With attentive ears, we can realize that harmonic sound is part of the world where we live. The chirping of birds, the humming of bees, the murmur of the sea, the haughty song of waterfalls or the moan of the wind are integrated into the echoes of our natural environment and their effect is evident.


The mood changes easily under the influence of natural sound stimuli, so that one is calm when it comes to sounds that convey calm, or tense when they announce danger or threat, as in the eerie roar of the hurricane or the powerful burst of the storm.


In the first experience, they will take us by surprise, but in the future we will identify their content, so that the body gets used to their effects. However, the capacity for amazement in the face of the inextinguishable beats of the orchestra that nature offers us always remains in sensitive spirits.


Undoubtedly, the natural environment most praised by both musicians and poets is the sea, the benefactor of fearsome beauty, the source of life and the bosom of death. The sea, which is loved and feared because of that immanent subjugating duality; God and goddess who nourishes the bodies and spirits that flow from their silver udders, without ceasing to engulf them. Immeasurable matrix and gigantic coffin of unmistakable music.


In the same way that we affirm that the marine environment dominates the space of nature in music, we can assure that the most imitated animals are birds, especially because they possess a quality that other living beings lack. So, amazed by the flourishes of singers such as the nightingale or the goldfinch, primitive man would try at the dawn of sound imitation to reproduce their trills of territoriality or courtship.


The solemnity of the open spaces and the thickets of vegetation are breathed in the music of some masters, with differentiations of echoes and rumors. There is a rhythm of its own in the bowels of the Nordic forests and a different one in the rainforests. The white mountains reveal their genuine voice and a different one, which is no less, the infinite plains.

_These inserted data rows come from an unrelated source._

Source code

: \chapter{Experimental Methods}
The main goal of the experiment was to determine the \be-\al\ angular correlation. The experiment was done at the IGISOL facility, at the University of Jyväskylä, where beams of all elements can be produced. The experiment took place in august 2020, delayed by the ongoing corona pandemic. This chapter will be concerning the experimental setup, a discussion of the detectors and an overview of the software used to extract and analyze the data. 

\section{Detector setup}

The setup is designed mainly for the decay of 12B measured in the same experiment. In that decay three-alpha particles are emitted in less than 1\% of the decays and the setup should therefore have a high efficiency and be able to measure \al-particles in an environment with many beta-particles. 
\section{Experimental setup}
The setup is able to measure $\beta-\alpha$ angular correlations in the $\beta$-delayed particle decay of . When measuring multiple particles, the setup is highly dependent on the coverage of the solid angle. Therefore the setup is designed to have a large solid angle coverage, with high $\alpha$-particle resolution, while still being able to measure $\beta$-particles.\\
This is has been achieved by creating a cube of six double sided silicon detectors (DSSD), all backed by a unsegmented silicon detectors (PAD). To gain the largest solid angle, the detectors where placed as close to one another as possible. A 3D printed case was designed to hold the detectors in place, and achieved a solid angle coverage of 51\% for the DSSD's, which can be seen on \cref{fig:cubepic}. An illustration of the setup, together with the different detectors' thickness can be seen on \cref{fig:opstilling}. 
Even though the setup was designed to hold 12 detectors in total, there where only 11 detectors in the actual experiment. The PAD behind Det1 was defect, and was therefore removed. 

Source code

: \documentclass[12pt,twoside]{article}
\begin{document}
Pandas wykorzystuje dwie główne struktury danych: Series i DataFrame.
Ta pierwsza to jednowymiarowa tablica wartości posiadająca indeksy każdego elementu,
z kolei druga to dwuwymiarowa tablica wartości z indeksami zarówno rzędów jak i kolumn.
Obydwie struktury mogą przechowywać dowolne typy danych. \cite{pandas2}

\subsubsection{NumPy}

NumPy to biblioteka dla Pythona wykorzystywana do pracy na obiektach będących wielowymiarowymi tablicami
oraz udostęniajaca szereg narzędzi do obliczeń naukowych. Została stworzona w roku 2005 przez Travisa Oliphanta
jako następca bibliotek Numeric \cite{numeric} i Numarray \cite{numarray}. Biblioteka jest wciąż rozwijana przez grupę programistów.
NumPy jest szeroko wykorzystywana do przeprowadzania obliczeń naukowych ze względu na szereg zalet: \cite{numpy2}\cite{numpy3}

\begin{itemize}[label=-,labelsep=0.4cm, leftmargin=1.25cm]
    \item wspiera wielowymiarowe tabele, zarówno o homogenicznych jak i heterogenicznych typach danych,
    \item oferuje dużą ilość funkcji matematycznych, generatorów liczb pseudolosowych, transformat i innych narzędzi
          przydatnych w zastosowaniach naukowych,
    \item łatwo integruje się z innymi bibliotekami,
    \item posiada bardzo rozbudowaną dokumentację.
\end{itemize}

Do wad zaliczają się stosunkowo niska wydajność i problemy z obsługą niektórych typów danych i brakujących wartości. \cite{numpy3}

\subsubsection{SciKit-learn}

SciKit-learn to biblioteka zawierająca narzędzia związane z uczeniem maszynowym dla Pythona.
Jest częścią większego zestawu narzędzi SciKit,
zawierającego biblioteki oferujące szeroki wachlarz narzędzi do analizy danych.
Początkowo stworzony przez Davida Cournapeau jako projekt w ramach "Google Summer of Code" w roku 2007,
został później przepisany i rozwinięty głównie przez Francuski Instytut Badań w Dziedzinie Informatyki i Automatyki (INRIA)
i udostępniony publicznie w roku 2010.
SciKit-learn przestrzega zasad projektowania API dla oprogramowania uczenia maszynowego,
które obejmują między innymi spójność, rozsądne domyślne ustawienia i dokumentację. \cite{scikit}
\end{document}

And each particular vision of those soundscapes recreates the natural environment and imbues it with its peculiar flagrancy.

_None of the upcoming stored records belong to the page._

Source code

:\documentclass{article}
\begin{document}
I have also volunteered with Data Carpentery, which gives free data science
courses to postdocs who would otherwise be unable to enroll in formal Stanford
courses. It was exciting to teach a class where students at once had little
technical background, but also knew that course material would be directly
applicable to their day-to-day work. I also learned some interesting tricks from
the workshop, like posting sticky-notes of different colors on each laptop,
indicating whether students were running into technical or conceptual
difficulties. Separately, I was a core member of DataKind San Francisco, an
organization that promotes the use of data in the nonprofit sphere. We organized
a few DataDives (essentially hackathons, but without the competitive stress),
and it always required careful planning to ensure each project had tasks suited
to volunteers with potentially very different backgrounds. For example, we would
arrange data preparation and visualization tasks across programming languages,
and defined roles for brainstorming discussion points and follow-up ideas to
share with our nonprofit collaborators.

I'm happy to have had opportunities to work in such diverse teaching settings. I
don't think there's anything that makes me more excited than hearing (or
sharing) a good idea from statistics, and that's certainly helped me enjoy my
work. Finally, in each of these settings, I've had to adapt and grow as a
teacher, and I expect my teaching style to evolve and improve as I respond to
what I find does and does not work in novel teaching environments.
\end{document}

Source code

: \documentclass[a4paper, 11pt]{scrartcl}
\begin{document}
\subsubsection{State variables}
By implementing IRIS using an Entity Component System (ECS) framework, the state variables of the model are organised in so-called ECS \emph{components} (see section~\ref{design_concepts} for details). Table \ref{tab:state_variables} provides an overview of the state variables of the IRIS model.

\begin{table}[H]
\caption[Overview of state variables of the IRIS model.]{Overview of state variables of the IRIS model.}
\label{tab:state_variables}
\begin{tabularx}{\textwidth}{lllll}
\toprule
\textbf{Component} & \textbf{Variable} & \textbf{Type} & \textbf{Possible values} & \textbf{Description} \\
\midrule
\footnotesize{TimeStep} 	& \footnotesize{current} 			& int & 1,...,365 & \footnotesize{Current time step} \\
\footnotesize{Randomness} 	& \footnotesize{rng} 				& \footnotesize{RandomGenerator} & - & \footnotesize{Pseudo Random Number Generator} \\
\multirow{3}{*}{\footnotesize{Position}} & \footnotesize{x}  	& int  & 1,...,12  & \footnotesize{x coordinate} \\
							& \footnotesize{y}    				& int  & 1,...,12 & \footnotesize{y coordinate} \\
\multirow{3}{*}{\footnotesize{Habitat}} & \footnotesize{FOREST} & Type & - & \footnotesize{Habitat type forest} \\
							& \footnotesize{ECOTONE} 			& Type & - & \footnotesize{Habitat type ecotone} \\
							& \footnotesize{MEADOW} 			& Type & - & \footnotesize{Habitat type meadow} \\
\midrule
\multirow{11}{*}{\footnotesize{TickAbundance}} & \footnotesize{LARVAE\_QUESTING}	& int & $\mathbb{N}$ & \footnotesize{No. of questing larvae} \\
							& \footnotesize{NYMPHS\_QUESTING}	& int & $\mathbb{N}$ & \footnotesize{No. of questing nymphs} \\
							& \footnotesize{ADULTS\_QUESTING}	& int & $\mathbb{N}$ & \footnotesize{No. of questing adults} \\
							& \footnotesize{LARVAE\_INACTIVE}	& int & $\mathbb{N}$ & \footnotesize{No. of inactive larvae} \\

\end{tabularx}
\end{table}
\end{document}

Se escuchan voces solistas y cánticos corales alternando en el curso de la armoniosa y, en ocasiones, disonante corriente. Sin detenerse, suenan a veces indómitos y, en otras, mansos, hasta ser abrazados por el mar. En un estuario sinfónico o en un delta concertante, los ríos afinan del mismo modo.


Rivers are also elements of physical geography that have given rise to the creation of splendid musical pages. The sap that nourishes the earth and that does not stop its course until it merges with the immensity of the sea, favors and creates plant and animal life. Consequently, human settlement on its shores is something composers could not ignore.

Solo voices and choral songs are heard alternating in the course of the harmonious and, sometimes, dissonant current. Without stopping, they sometimes sound untamed and, at other times, tame, until they are embraced by the sea.


The different seasons of the year, with their references of the emergence of life, dominating sun, golden fallen leaves and cold white landscape, were also tried to be captured in the scores. Or, at least, the moments that awakened a certain emotion, exposed to the astral heat or in the rain, in broad light or in the mystery of the night. It is a more diffuse way of representing nature and, however, a broader one, not limited to specific spaces or geographical boundaries.